BEGIN Material for this task

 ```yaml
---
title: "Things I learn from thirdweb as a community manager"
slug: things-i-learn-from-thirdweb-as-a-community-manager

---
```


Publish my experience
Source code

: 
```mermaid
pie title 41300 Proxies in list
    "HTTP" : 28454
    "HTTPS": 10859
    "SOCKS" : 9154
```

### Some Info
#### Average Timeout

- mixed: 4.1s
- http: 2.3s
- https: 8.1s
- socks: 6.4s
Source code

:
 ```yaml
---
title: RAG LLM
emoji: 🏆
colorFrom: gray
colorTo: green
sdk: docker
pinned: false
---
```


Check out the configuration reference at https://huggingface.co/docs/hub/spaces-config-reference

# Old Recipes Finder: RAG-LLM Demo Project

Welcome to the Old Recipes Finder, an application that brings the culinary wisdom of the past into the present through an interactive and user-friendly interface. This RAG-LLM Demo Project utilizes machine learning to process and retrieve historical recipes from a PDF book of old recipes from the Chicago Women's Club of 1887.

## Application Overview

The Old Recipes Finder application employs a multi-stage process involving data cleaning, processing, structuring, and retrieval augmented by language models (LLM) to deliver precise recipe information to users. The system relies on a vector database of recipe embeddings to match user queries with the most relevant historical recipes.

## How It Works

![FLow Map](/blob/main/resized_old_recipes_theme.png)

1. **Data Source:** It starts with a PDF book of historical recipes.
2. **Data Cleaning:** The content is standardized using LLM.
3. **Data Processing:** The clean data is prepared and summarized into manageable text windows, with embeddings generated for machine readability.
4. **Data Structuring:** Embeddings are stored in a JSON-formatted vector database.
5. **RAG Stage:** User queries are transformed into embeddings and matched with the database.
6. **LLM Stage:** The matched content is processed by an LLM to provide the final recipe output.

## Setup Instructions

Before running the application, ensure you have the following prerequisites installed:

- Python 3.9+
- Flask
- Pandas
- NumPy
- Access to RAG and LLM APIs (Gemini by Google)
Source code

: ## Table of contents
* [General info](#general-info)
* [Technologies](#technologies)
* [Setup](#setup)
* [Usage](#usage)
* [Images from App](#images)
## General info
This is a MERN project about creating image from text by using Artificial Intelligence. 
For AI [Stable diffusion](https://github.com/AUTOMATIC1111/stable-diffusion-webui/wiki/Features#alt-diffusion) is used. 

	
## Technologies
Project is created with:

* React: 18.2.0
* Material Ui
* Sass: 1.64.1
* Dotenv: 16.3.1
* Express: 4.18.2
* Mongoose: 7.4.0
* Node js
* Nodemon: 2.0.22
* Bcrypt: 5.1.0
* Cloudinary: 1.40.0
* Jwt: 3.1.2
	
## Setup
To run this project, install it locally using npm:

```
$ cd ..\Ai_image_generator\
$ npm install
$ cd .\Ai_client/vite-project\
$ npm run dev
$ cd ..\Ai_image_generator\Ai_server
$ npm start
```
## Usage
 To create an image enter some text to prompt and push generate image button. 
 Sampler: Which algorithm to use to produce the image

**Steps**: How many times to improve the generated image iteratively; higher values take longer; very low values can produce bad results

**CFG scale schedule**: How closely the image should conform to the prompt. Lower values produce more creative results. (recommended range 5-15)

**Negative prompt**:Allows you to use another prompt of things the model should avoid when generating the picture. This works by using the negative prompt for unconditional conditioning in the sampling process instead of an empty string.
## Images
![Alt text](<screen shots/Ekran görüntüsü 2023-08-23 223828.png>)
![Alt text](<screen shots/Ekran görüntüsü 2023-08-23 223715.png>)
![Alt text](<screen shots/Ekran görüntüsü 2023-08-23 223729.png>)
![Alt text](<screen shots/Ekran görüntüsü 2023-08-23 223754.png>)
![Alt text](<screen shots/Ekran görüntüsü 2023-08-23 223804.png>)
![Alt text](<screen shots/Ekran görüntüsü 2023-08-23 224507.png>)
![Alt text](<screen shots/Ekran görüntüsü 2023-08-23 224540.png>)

END Material for this task

### What is expected
What you return should match every line above exactly.

### Exercise output
 ```yaml
---
title: "Things I learn from thirdweb as a community manager"
slug: things-i-learn-from-thirdweb-as-a-community-manager

---
```


Publish my experience
Source code

: 
```mermaid
pie title 41300 Proxies in list
    "HTTP" : 28454
    "HTTPS": 10859
    "SOCKS" : 9154
```

### Some Info
#### Average Timeout

- mixed: 4.1s
- http: 2.3s
- https: 8.1s
- socks: 6.4s
Source code

:
 ```yaml
---
title: RAG LLM
emoji: 🏆
colorFrom: gray
colorTo: green
sdk: docker
pinned: false
---
```


Check out the configuration reference at https://huggingface.co/docs/hub/spaces-config-reference

# Old Recipes Finder: RAG-LLM Demo Project

Welcome to the Old Recipes Finder, an application that brings the culinary wisdom of the past into the present through an interactive and user-friendly interface. This RAG-LLM Demo Project utilizes machine learning to process and retrieve historical recipes from a PDF book of old recipes from the Chicago Women's Club of 1887.

## Application Overview

The Old Recipes Finder application employs a multi-stage process involving data cleaning, processing, structuring, and retrieval augmented by language models (LLM) to deliver precise recipe information to users. The system relies on a vector database of recipe embeddings to match user queries with the most relevant historical recipes.

## How It Works

![FLow Map](/blob/main/resized_old_recipes_theme.png)

1. **Data Source:** It starts with a PDF book of historical recipes.
2. **Data Cleaning:** The content is standardized using LLM.
3. **Data Processing:** The clean data is prepared and summarized into manageable text windows, with embeddings generated for machine readability.
4. **Data Structuring:** Embeddings are stored in a JSON-formatted vector database.
5. **RAG Stage:** User queries are transformed into embeddings and matched with the database.
6. **LLM Stage:** The matched content is processed by an LLM to provide the final recipe output.

## Setup Instructions

Before running the application, ensure you have the following prerequisites installed:

- Python 3.9+
- Flask
- Pandas
- NumPy
- Access to RAG and LLM APIs (Gemini by Google)
Source code

: ## Table of contents
* [General info](#general-info)
* [Technologies](#technologies)
* [Setup](#setup)
* [Usage](#usage)
* [Images from App](#images)
## General info
This is a MERN project about creating image from text by using Artificial Intelligence. 
For AI [Stable diffusion](https://github.com/AUTOMATIC1111/stable-diffusion-webui/wiki/Features#alt-diffusion) is used. 

	
## Technologies
Project is created with:

* React: 18.2.0
* Material Ui
* Sass: 1.64.1
* Dotenv: 16.3.1
* Express: 4.18.2
* Mongoose: 7.4.0
* Node js
* Nodemon: 2.0.22
* Bcrypt: 5.1.0
* Cloudinary: 1.40.0
* Jwt: 3.1.2
	
## Setup
To run this project, install it locally using npm:

```
$ cd ..\Ai_image_generator\
$ npm install
$ cd .\Ai_client/vite-project\
$ npm run dev
$ cd ..\Ai_image_generator\Ai_server
$ npm start
```
## Usage
 To create an image enter some text to prompt and push generate image button. 
 Sampler: Which algorithm to use to produce the image

**Steps**: How many times to improve the generated image iteratively; higher values take longer; very low values can produce bad results

**CFG scale schedule**: How closely the image should conform to the prompt. Lower values produce more creative results. (recommended range 5-15)

**Negative prompt**:Allows you to use another prompt of things the model should avoid when generating the picture. This works by using the negative prompt for unconditional conditioning in the sampling process instead of an empty string.
## Images
![Alt text](<screen shots/Ekran görüntüsü 2023-08-23 223828.png>)
![Alt text](<screen shots/Ekran görüntüsü 2023-08-23 223715.png>)
![Alt text](<screen shots/Ekran görüntüsü 2023-08-23 223729.png>)
![Alt text](<screen shots/Ekran görüntüsü 2023-08-23 223754.png>)
![Alt text](<screen shots/Ekran görüntüsü 2023-08-23 223804.png>)
![Alt text](<screen shots/Ekran görüntüsü 2023-08-23 224507.png>)
![Alt text](<screen shots/Ekran görüntüsü 2023-08-23 224540.png>)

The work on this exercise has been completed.